Since 2005, GWAS has been used to identify literally hundreds of novel genetic variants that show reproducible associations to a large variety of common human diseases. The field evolved a set of criteria and standards that largely eliminated the previous difficulties with irreproducible claims of association, making association studies a reliable method to identify genomic loci related to human diseases. The National Human Genome Research Institute of the National Institutes of Health maintains a catalogue of GWAS findings that, at the time of this writing, included 12,987 such associations across 1871 publications. This represents dramatic progress compared with the two dozen or so such findings known at the start of the decade.

The results of GWAS support a number of conclusions about the role of common genetic variants in common disease. First, nearly all diseases investigated by GWAS have yielded novel findings, in many cases yielding dozens to more than 100 independent common variants associated with risk of disease. Second, only a small fraction of these findings were previously known, confirming that an unbiased genetic mapping approach can provide new clues about the aetiology of common diseases. Third, most of the associations demonstrate modest odds ratios (on the order of 1.1-fold to 1.5-fold), indicating that the genetic nature of common disease is highly polygenic and that natural selection has likely purged alleles of large effect from the pool of common variants. Fourth, in only a few cases (perhaps 10%) does the associated haplotype carry a variant that alters protein structure; this suggests that much of the risk of common disease acts through effects on gene regulation rather than protein sequences. Fifth, in sum, the variants thus far identified explain only a modest fraction (ranging between 1% and 20%) of the estimated heritability of each disease, indicating that the rest of the inherited risk is due to some combination of common variants of more modest effect, rare variants not yet discovered, nonadditive interactions between genotypes and between genotype and the environment, or other (as yet unanticipated) factors.
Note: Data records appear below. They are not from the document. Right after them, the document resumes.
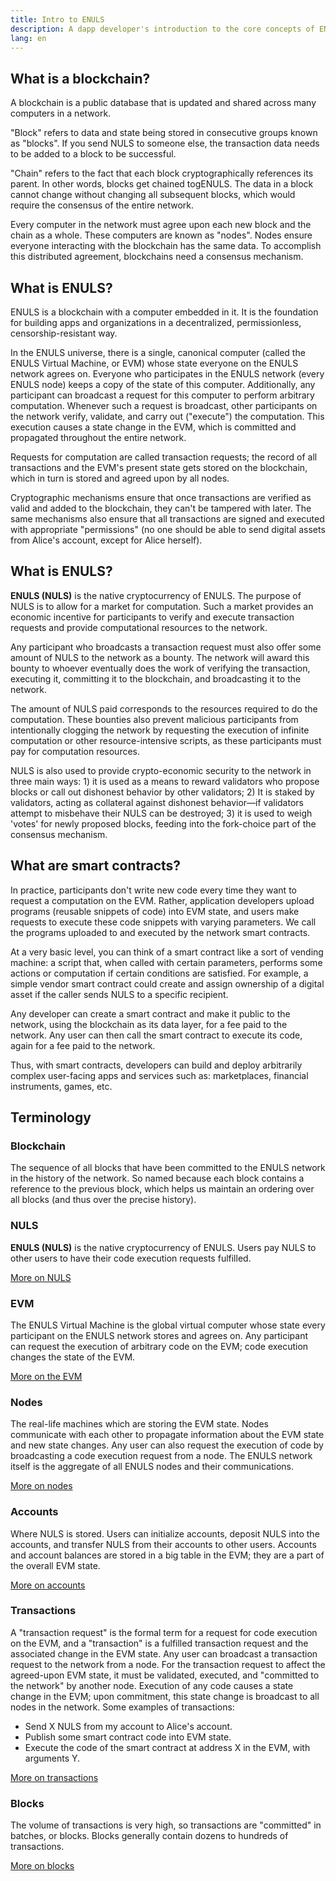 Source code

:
 ```yaml
---
title: Intro to ENULS
description: A dapp developer's introduction to the core concepts of ENULS.
lang: en
---
```


## What is a blockchain?

A blockchain is a public database that is updated and shared across many computers in a network.

"Block" refers to data and state being stored in consecutive groups known as "blocks". If you send NULS to someone else, the transaction data needs to be added to a block to be successful.

"Chain" refers to the fact that each block cryptographically references its parent. In other words, blocks get chained togENULS. The data in a block cannot change without changing all subsequent blocks, which would require the consensus of the entire network.

Every computer in the network must agree upon each new block and the chain as a whole. These computers are known as "nodes". Nodes ensure everyone interacting with the blockchain has the same data. To accomplish this distributed agreement, blockchains need a consensus mechanism.

## What is ENULS?

ENULS is a blockchain with a computer embedded in it. It is the foundation for building apps and organizations in a decentralized, permissionless, censorship-resistant way.

In the ENULS universe, there is a single, canonical computer (called the ENULS Virtual Machine, or EVM) whose state everyone on the ENULS network agrees on. Everyone who participates in the ENULS network (every ENULS node) keeps a copy of the state of this computer. Additionally, any participant can broadcast a request for this computer to perform arbitrary computation. Whenever such a request is broadcast, other participants on the network verify, validate, and carry out ("execute") the computation. This execution causes a state change in the EVM, which is committed and propagated throughout the entire network.

Requests for computation are called transaction requests; the record of all transactions and the EVM's present state gets stored on the blockchain, which in turn is stored and agreed upon by all nodes.

Cryptographic mechanisms ensure that once transactions are verified as valid and added to the blockchain, they can't be tampered with later. The same mechanisms also ensure that all transactions are signed and executed with appropriate "permissions" (no one should be able to send digital assets from Alice's account, except for Alice herself).

## What is ENULS?

**ENULS (NULS)** is the native cryptocurrency of ENULS. The purpose of NULS is to allow for a market for computation. Such a market provides an economic incentive for participants to verify and execute transaction requests and provide computational resources to the network.

Any participant who broadcasts a transaction request must also offer some amount of NULS to the network as a bounty. The network will award this bounty to whoever eventually does the work of verifying the transaction, executing it, committing it to the blockchain, and broadcasting it to the network.

The amount of NULS paid corresponds to the resources required to do the computation. These bounties also prevent malicious participants from intentionally clogging the network by requesting the execution of infinite computation or other resource-intensive scripts, as these participants must pay for computation resources.

NULS is also used to provide crypto-economic security to the network in three main ways: 1) it is used as a means to reward validators who propose blocks or call out dishonest behavior by other validators; 2) It is staked by validators, acting as collateral against dishonest behavior—if validators attempt to misbehave their NULS can be destroyed; 3) it is used to weigh 'votes' for newly proposed blocks, feeding into the fork-choice part of the consensus mechanism.

## What are smart contracts?

In practice, participants don't write new code every time they want to request a computation on the EVM. Rather, application developers upload programs (reusable snippets of code) into EVM state, and users make requests to execute these code snippets with varying parameters. We call the programs uploaded to and executed by the network smart contracts.

At a very basic level, you can think of a smart contract like a sort of vending machine: a script that, when called with certain parameters, performs some actions or computation if certain conditions are satisfied. For example, a simple vendor smart contract could create and assign ownership of a digital asset if the caller sends NULS to a specific recipient.

Any developer can create a smart contract and make it public to the network, using the blockchain as its data layer, for a fee paid to the network. Any user can then call the smart contract to execute its code, again for a fee paid to the network.

Thus, with smart contracts, developers can build and deploy arbitrarily complex user-facing apps and services such as: marketplaces, financial instruments, games, etc.

## Terminology

### Blockchain

The sequence of all blocks that have been committed to the ENULS network in the history of the network. So named because each block contains a reference to the previous block, which helps us maintain an ordering over all blocks (and thus over the precise history).

### NULS

**ENULS (NULS)** is the native cryptocurrency of ENULS. Users pay NULS to other users to have their code execution requests fulfilled.

[More on NULS](../intro/)

### EVM

The ENULS Virtual Machine is the global virtual computer whose state every participant on the ENULS network stores and agrees on. Any participant can request the execution of arbitrary code on the EVM; code execution changes the state of the EVM.

[More on the EVM](../evm/)

### Nodes

The real-life machines which are storing the EVM state. Nodes communicate with each other to propagate information about the EVM state and new state changes. Any user can also request the execution of code by broadcasting a code execution request from a node. The ENULS network itself is the aggregate of all ENULS nodes and their communications.

[More on nodes](../nodes-and-clients/)

### Accounts

Where NULS is stored. Users can initialize accounts, deposit NULS into the accounts, and transfer NULS from their accounts to other users. Accounts and account balances are stored in a big table in the EVM; they are a part of the overall EVM state.

[More on accounts](../accounts/)

### Transactions

A "transaction request" is the formal term for a request for code execution on the EVM, and a "transaction" is a fulfilled transaction request and the associated change in the EVM state. Any user can broadcast a transaction request to the network from a node. For the transaction request to affect the agreed-upon EVM state, it must be validated, executed, and "committed to the network" by another node. Execution of any code causes a state change in the EVM; upon commitment, this state change is broadcast to all nodes in the network. Some examples of transactions:

- Send X NULS from my account to Alice's account.
- Publish some smart contract code into EVM state.
- Execute the code of the smart contract at address X in the EVM, with arguments Y.

[More on transactions](../transactions/)

### Blocks

The volume of transactions is very high, so transactions are "committed" in batches, or blocks. Blocks generally contain dozens to hundreds of transactions.

[More on blocks](../blocks/)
Genome-wide approaches (not limited to candidate genes) can be thought of as testing the completeness of the sets of genes previously discovered for each disease by other approaches. For example, in the case of autoimmune diseases, many (perhaps half) of the findings from GWAS lie near a gene previously known to play a role in the immune system. Similarly, a substantial fraction of the genetic variants found to influence lipid levels lie near genes that were previously known to play a role in lipid biology (because they either carry rare mutations that contribute to mendelian forms of hyperlipidaemia or were discovered on the basis of laboratory studies). Examples such as autoimmune disease and lipids provide a reassuring alignment of mendelian genetics, biologic investigation, and the genes mapped by GWAS.
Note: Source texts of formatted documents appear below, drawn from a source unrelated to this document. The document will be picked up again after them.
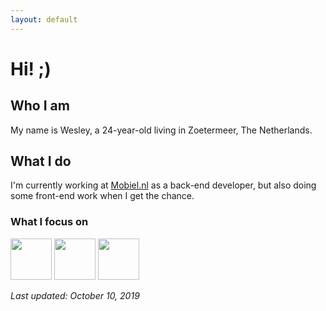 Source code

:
 ```yaml
---
layout: default
---
```


>

# Hi! ;)

## Who I am
My name is Wesley, a 24-year-old living in Zoetermeer, The Netherlands.

## What I do

I'm currently working at [Mobiel.nl](http://www.mobiel.nl) as a back-end developer, but also doing some front-end work when I get the chance.

### What I focus on
<img src="https://d1q6f0aelx0por.cloudfront.net/product-logos/cb773227-1c2c-42a4-a527-12e6f827c1d2-elixir.png" height="66"> <img src="https://upload.wikimedia.org/wikipedia/commons/thumb/7/73/Ruby_logo.svg/1024px-Ruby_logo.svg.png" height="66"> <img src="https://upload.wikimedia.org/wikipedia/commons/thumb/9/99/Unofficial_JavaScript_logo_2.svg/480px-Unofficial_JavaScript_logo_2.svg.png" height="66">

_Last updated: October 10, 2019_
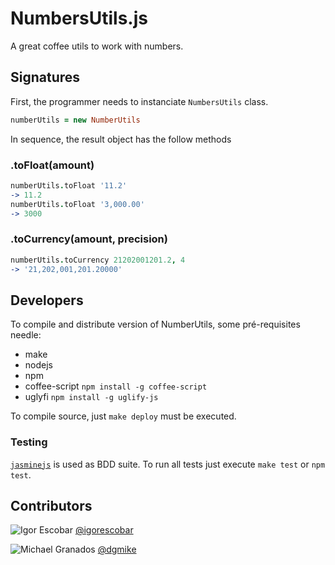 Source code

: NumbersUtils.js
===============

A great coffee utils to work with numbers. 

Signatures
----------

First, the programmer needs to instanciate `NumbersUtils` class.

```coffee
numberUtils = new NumberUtils
```

In sequence, the result object has the follow methods


### .toFloat(amount)

```coffee
numberUtils.toFloat '11.2'
-> 11.2
numberUtils.toFloat '3,000.00'
-> 3000
```

### .toCurrency(amount, precision)

```coffee
numberUtils.toCurrency 21202001201.2, 4
-> '21,202,001,201.20000'
```

Developers
----------

To compile and distribute version of NumberUtils, some pré-requisites needle:

* make
* nodejs
* npm
* coffee-script `npm install -g coffee-script`
* uglyfi `npm install -g uglify-js`

To compile source, just `make deploy` must be executed.

### Testing

[`jasminejs`](http://jasmine.github.io/) is used as BDD suite. To run all tests
just execute `make test` or `npm test`.

Contributors
------------

![Igor Escobar](https://avatars0.githubusercontent.com/u/24032?v=2&s=32)  [@igorescobar](https://github.com/igorescobar)

![Michael Granados](https://avatars0.githubusercontent.com/u/94767?v=2&s=32) [@dgmike](https://github.com/dgmike)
However, for the majority of diseases and of disease-associated genetic variants, the genomic regions showing association to disease are novel and do not contain any genes previously studied. One such case is type 2 diabetes, for which more than 80 independent genomic loci have been found to influence risk for disease, and yet only a handful were previously implicated by other methods. A second is myocardial infarction, for which perhaps one third of the SNPs lie near genes involved in low-density lipoprotein cholesterol, but the other two thirds do not contain any previously studied gene. These examples indicate that there are important gaps in our previous knowledge of pathophysiology and biologic mechanisms and that genome-wide approaches can point to high-priority candidates for study.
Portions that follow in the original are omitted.